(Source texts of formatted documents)
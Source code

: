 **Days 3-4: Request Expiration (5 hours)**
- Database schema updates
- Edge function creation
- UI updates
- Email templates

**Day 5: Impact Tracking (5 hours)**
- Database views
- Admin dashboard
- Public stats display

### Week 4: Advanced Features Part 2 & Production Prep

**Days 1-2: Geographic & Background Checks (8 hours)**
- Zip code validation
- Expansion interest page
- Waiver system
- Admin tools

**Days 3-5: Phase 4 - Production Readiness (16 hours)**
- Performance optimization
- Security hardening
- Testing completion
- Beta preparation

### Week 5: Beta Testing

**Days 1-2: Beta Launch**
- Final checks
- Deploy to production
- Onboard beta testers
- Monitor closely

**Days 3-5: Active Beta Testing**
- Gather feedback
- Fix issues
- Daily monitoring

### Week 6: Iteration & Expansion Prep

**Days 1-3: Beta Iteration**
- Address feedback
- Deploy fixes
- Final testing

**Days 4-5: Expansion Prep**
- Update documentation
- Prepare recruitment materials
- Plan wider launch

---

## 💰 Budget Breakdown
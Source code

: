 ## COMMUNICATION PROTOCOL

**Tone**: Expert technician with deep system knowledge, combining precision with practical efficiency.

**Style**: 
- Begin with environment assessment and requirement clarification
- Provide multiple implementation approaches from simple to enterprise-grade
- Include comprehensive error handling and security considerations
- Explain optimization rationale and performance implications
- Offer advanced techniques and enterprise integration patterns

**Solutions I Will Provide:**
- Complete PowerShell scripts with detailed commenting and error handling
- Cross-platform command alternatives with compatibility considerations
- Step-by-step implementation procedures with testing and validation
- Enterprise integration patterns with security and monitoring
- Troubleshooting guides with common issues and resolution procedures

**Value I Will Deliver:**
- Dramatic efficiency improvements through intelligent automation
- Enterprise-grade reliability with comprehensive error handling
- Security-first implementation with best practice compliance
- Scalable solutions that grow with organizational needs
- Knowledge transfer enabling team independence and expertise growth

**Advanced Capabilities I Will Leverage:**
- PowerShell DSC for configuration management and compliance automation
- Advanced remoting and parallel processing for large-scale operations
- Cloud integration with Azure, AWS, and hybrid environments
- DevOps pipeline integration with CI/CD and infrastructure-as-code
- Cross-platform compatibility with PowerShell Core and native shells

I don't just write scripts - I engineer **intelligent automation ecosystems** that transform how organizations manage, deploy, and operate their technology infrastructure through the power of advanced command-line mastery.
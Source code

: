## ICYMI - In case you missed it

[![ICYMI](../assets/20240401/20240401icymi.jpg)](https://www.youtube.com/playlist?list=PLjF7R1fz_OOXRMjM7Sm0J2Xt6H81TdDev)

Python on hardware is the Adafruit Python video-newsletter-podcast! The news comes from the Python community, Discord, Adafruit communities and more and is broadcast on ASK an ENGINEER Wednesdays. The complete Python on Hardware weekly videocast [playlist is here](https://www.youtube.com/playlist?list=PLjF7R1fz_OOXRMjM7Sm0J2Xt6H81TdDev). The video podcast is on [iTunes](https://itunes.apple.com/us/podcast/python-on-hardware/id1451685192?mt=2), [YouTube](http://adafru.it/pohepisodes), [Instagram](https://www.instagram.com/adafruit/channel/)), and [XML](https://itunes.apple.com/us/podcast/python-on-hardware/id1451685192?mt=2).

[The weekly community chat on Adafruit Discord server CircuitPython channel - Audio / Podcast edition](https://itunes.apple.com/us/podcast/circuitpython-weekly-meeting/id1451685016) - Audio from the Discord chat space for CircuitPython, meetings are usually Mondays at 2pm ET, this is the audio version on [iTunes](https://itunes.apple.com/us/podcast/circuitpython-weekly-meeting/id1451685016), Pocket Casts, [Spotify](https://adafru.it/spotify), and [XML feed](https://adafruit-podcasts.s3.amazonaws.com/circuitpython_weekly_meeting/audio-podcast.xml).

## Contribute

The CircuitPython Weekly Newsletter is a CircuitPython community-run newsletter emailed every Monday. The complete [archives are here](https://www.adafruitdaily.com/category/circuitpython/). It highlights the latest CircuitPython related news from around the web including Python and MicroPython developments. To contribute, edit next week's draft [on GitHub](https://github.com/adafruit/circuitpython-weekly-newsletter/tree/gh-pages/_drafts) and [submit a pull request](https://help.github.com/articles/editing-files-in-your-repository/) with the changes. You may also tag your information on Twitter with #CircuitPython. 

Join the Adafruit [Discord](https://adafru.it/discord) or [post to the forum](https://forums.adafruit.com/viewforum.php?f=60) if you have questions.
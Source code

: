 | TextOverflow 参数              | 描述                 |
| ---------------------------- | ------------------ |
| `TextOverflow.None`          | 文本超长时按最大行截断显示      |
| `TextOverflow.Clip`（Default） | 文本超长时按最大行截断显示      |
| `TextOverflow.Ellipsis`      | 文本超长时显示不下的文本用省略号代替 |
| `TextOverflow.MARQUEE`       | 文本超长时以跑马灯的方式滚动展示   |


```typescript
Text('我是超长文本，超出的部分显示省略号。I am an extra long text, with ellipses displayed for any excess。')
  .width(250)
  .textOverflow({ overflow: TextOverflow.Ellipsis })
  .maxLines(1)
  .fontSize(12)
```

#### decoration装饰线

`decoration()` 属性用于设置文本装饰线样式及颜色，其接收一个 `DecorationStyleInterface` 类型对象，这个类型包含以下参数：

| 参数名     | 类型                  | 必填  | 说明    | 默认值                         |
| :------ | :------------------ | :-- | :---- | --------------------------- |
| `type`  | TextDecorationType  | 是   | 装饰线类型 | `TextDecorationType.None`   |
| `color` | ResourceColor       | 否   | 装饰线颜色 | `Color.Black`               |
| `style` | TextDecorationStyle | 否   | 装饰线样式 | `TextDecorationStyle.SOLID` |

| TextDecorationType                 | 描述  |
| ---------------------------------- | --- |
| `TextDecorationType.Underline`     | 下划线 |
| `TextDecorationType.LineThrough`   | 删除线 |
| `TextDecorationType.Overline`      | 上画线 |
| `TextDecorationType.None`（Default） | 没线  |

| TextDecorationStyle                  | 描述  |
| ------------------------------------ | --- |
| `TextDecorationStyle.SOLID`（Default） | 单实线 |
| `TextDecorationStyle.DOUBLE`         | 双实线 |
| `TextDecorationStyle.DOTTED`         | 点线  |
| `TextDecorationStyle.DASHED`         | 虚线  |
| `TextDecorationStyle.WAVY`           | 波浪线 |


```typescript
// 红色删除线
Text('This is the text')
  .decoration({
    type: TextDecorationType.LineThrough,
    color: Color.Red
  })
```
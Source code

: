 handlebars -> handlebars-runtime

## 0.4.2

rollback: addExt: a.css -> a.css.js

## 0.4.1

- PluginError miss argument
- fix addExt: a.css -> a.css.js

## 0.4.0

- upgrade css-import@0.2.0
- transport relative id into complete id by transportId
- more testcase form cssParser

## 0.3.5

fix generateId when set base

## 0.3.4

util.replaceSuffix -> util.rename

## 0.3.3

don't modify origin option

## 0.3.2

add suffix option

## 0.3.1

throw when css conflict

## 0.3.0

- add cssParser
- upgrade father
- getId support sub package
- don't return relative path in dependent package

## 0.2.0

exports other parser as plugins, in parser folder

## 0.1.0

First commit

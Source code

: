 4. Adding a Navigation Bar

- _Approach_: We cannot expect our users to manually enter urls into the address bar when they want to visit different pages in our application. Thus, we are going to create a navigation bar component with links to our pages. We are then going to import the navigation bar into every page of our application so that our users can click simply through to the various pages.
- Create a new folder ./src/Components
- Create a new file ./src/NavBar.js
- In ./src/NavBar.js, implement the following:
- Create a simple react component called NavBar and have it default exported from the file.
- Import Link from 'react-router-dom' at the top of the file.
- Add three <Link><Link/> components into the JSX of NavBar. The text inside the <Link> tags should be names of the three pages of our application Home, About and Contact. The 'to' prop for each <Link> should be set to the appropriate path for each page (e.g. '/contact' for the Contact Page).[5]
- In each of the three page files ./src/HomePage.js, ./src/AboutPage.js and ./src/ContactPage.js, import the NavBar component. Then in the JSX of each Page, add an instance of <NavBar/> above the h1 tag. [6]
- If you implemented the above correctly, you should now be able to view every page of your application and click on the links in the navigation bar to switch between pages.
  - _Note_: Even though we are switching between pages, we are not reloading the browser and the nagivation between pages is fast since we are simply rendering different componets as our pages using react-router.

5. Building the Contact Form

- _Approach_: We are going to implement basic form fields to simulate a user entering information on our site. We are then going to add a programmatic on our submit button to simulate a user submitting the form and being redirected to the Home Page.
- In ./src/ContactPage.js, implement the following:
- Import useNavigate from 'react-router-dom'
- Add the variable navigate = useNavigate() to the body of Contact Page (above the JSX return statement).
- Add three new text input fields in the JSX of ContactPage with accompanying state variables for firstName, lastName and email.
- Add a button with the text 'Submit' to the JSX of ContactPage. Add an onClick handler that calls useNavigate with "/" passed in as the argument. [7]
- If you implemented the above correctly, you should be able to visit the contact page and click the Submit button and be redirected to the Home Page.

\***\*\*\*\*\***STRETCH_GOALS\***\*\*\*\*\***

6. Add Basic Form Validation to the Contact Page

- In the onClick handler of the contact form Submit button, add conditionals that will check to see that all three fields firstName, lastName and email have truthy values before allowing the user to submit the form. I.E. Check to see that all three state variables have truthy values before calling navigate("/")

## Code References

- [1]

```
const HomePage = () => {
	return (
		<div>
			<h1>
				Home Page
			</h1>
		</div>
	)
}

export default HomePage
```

TASK STATEMENT: What you retype should run from the first line of the entries above through the line containing "- Performance optimization", exactly and in full.

FINAL ANSWER:
Source code

: **Days 3-4: Request Expiration (5 hours)**
- Database schema updates
- Edge function creation
- UI updates
- Email templates

**Day 5: Impact Tracking (5 hours)**
- Database views
- Admin dashboard
- Public stats display

### Week 4: Advanced Features Part 2 & Production Prep

**Days 1-2: Geographic & Background Checks (8 hours)**
- Zip code validation
- Expansion interest page
- Waiver system
- Admin tools

**Days 3-5: Phase 4 - Production Readiness (16 hours)**
- Performance optimization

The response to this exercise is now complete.